DATA IN THIS EXERCISE Start Marker

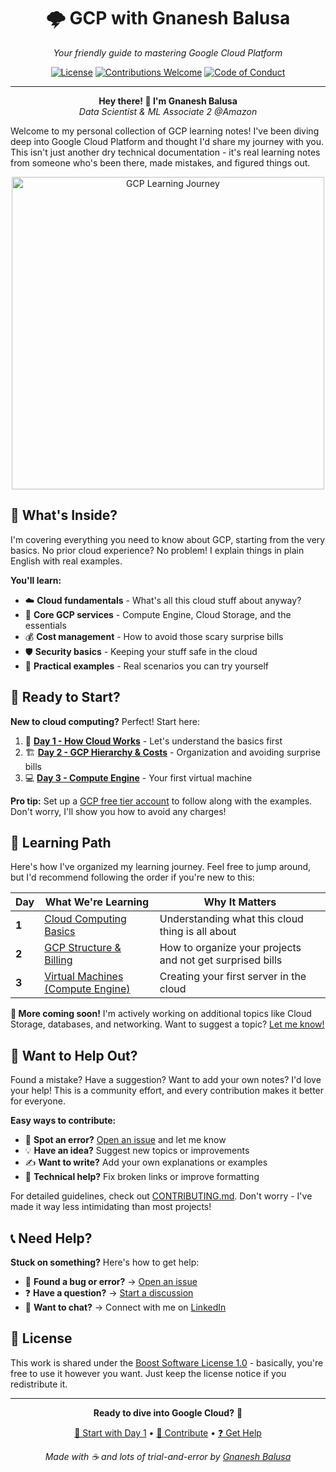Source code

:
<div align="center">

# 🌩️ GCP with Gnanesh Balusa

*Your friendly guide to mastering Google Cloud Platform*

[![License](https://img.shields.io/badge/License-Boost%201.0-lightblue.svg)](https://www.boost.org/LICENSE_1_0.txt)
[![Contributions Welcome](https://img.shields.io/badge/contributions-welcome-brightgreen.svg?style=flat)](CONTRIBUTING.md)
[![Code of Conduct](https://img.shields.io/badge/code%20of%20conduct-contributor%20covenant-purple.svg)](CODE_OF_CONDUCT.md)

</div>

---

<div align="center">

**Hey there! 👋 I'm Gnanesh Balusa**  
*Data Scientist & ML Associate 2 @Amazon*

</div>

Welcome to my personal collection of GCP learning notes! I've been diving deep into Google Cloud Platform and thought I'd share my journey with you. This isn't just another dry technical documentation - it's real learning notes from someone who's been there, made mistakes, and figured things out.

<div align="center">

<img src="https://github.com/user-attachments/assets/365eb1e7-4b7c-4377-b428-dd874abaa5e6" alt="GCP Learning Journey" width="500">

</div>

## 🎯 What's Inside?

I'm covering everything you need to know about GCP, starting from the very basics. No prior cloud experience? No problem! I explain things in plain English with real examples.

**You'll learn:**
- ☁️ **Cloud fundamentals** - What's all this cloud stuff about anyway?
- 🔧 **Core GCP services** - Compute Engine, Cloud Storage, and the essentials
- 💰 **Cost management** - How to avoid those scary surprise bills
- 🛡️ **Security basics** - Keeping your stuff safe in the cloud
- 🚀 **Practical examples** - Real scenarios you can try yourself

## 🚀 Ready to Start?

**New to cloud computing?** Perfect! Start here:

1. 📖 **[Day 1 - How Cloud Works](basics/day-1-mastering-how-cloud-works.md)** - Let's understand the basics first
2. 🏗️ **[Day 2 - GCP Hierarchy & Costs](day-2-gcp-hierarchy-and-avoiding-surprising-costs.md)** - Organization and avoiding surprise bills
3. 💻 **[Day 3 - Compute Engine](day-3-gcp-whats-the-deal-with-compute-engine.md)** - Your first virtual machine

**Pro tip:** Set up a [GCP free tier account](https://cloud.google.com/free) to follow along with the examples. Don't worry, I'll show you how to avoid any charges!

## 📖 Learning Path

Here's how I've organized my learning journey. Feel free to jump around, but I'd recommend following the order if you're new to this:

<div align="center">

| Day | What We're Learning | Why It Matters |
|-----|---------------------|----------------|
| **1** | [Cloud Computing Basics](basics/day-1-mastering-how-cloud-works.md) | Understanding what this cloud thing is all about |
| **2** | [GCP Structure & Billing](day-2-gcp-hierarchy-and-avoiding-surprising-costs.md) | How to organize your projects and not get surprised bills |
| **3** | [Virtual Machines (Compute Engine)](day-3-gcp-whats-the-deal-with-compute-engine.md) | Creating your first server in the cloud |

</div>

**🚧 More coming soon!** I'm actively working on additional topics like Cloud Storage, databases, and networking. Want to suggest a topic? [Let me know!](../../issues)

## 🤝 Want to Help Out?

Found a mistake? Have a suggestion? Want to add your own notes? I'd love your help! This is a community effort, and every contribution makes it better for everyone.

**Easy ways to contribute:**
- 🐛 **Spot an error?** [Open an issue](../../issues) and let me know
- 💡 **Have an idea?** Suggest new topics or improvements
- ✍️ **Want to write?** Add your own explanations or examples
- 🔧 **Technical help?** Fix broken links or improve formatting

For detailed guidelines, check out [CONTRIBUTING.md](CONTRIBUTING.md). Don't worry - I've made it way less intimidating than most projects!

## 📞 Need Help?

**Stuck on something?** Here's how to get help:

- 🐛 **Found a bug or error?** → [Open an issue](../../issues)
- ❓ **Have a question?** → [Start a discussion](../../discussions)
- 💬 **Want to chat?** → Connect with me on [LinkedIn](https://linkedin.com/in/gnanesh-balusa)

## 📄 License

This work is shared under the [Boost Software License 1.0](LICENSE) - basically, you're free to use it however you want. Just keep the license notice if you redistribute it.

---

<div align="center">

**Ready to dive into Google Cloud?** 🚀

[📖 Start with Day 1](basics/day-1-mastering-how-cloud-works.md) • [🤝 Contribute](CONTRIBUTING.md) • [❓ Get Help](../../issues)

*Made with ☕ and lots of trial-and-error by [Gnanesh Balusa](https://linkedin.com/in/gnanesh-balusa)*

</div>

DATA IN THIS EXERCISE End Marker

- **WORK TO COMPLETE**:
Copy all records exactly; omit images.

- **REPLY**:
Source code

:
<div align="center">

# 🌩️ GCP with Gnanesh Balusa

*Your friendly guide to mastering Google Cloud Platform*

[![License](https://img.shields.io/badge/License-Boost%201.0-lightblue.svg)](https://www.boost.org/LICENSE_1_0.txt)
[![Contributions Welcome](https://img.shields.io/badge/contributions-welcome-brightgreen.svg?style=flat)](CONTRIBUTING.md)
[![Code of Conduct](https://img.shields.io/badge/code%20of%20conduct-contributor%20covenant-purple.svg)](CODE_OF_CONDUCT.md)

</div>

---

<div align="center">

**Hey there! 👋 I'm Gnanesh Balusa**  
*Data Scientist & ML Associate 2 @Amazon*

</div>

Welcome to my personal collection of GCP learning notes! I've been diving deep into Google Cloud Platform and thought I'd share my journey with you. This isn't just another dry technical documentation - it's real learning notes from someone who's been there, made mistakes, and figured things out.

<div align="center">

<img src="https://github.com/user-attachments/assets/365eb1e7-4b7c-4377-b428-dd874abaa5e6" alt="GCP Learning Journey" width="500">

</div>

## 🎯 What's Inside?

I'm covering everything you need to know about GCP, starting from the very basics. No prior cloud experience? No problem! I explain things in plain English with real examples.

**You'll learn:**
- ☁️ **Cloud fundamentals** - What's all this cloud stuff about anyway?
- 🔧 **Core GCP services** - Compute Engine, Cloud Storage, and the essentials
- 💰 **Cost management** - How to avoid those scary surprise bills
- 🛡️ **Security basics** - Keeping your stuff safe in the cloud
- 🚀 **Practical examples** - Real scenarios you can try yourself

## 🚀 Ready to Start?

**New to cloud computing?** Perfect! Start here:

1. 📖 **[Day 1 - How Cloud Works](basics/day-1-mastering-how-cloud-works.md)** - Let's understand the basics first
2. 🏗️ **[Day 2 - GCP Hierarchy & Costs](day-2-gcp-hierarchy-and-avoiding-surprising-costs.md)** - Organization and avoiding surprise bills
3. 💻 **[Day 3 - Compute Engine](day-3-gcp-whats-the-deal-with-compute-engine.md)** - Your first virtual machine

**Pro tip:** Set up a [GCP free tier account](https://cloud.google.com/free) to follow along with the examples. Don't worry, I'll show you how to avoid any charges!

## 📖 Learning Path

Here's how I've organized my learning journey. Feel free to jump around, but I'd recommend following the order if you're new to this:

<div align="center">

| Day | What We're Learning | Why It Matters |
|-----|---------------------|----------------|
| **1** | [Cloud Computing Basics](basics/day-1-mastering-how-cloud-works.md) | Understanding what this cloud thing is all about |
| **2** | [GCP Structure & Billing](day-2-gcp-hierarchy-and-avoiding-surprising-costs.md) | How to organize your projects and not get surprised bills |
| **3** | [Virtual Machines (Compute Engine)](day-3-gcp-whats-the-deal-with-compute-engine.md) | Creating your first server in the cloud |

</div>

**🚧 More coming soon!** I'm actively working on additional topics like Cloud Storage, databases, and networking. Want to suggest a topic? [Let me know!](../../issues)

## 🤝 Want to Help Out?

Found a mistake? Have a suggestion? Want to add your own notes? I'd love your help! This is a community effort, and every contribution makes it better for everyone.

**Easy ways to contribute:**
- 🐛 **Spot an error?** [Open an issue](../../issues) and let me know
- 💡 **Have an idea?** Suggest new topics or improvements
- ✍️ **Want to write?** Add your own explanations or examples
- 🔧 **Technical help?** Fix broken links or improve formatting

For detailed guidelines, check out [CONTRIBUTING.md](CONTRIBUTING.md). Don't worry - I've made it way less intimidating than most projects!

## 📞 Need Help?

**Stuck on something?** Here's how to get help:

- 🐛 **Found a bug or error?** → [Open an issue](../../issues)
- ❓ **Have a question?** → [Start a discussion](../../discussions)
- 💬 **Want to chat?** → Connect with me on [LinkedIn](https://linkedin.com/in/gnanesh-balusa)

## 📄 License

This work is shared under the [Boost Software License 1.0](LICENSE) - basically, you're free to use it however you want. Just keep the license notice if you redistribute it.

---

<div align="center">

**Ready to dive into Google Cloud?** 🚀

[📖 Start with Day 1](basics/day-1-mastering-how-cloud-works.md) • [🤝 Contribute](CONTRIBUTING.md) • [❓ Get Help](../../issues)

*Made with ☕ and lots of trial-and-error by [Gnanesh Balusa](https://linkedin.com/in/gnanesh-balusa)*

</div>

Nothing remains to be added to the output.